■ YOUR ASSIGNMENT
Tally the lines in the entries where the string "React" appears, and write only the total.

** Opening EXERCISE INPUTS block **

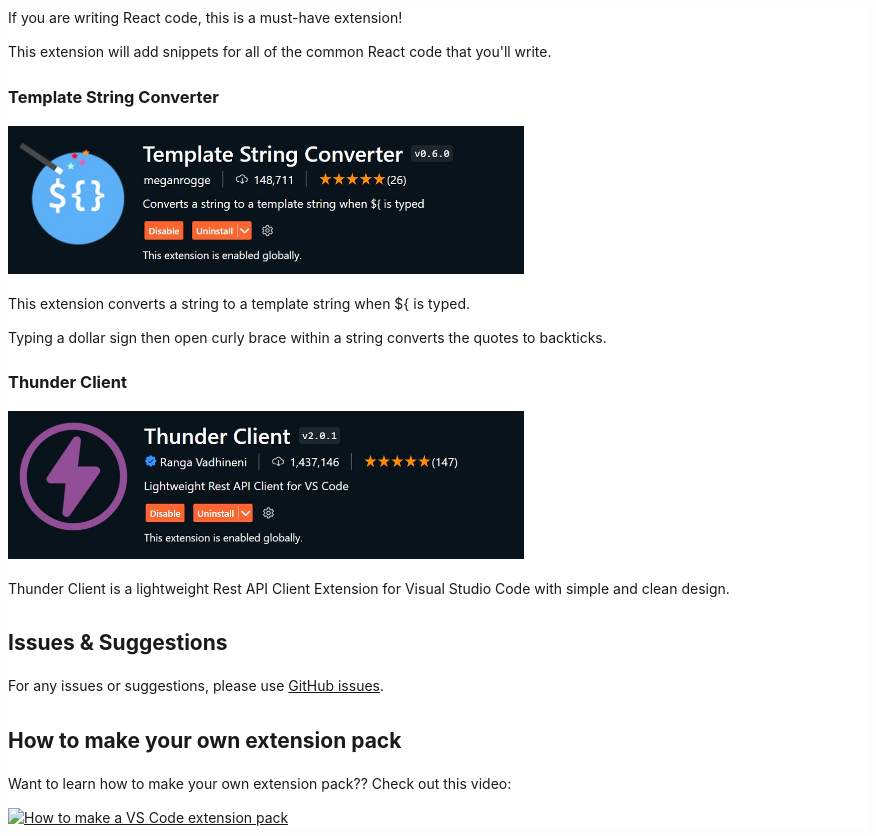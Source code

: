 If you are writing React code, this is a must-have extension!

This extension will add snippets for all of the common React code that you'll write.

### Template String Converter

<img src="https://raw.githubusercontent.com/codeSTACKr/superhero-extensions/master/images/ext_templateString.jpg" alt="Template String Converter" width="60%" />

This extension converts a string to a template string when ${ is typed.

Typing a dollar sign then open curly brace within a string converts the quotes to backticks.

### Thunder Client

<img src="https://raw.githubusercontent.com/codeSTACKr/superhero-extensions/master/images/ext_thunderClient.jpg" alt="Thunder Client" width="60%" />

Thunder Client is a lightweight Rest API Client Extension for Visual Studio Code with
simple and clean design.

## Issues & Suggestions

For any issues or suggestions, please use [GitHub issues](https://github.com/codestackr/superhero-extensions/issues).

## How to make your own extension pack

Want to learn how to make your own extension pack?? Check out this video:

[![How to make a VS Code extension pack](https://img.youtube.com/vi/DvNXEBxO3YQ/0.jpg)](https://www.youtube.com/watch?v=DvNXEBxO3YQ)
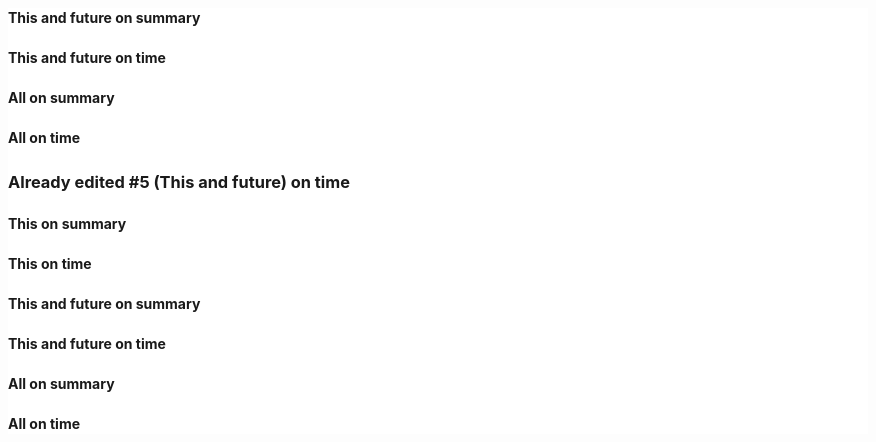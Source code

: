 #### This and future on summary

```

```

#### This and future on time

```

```

#### All on summary

```

```

#### All on time

```

```

### Already edited #5 (This and future) on time

#### This on summary

```

```

#### This on time

```

```

#### This and future on summary

```

```

#### This and future on time

```

```

#### All on summary

```

```

#### All on time

```

```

** Closing EXERCISE INPUTS block **

■ PROBLEM SOLUTION
2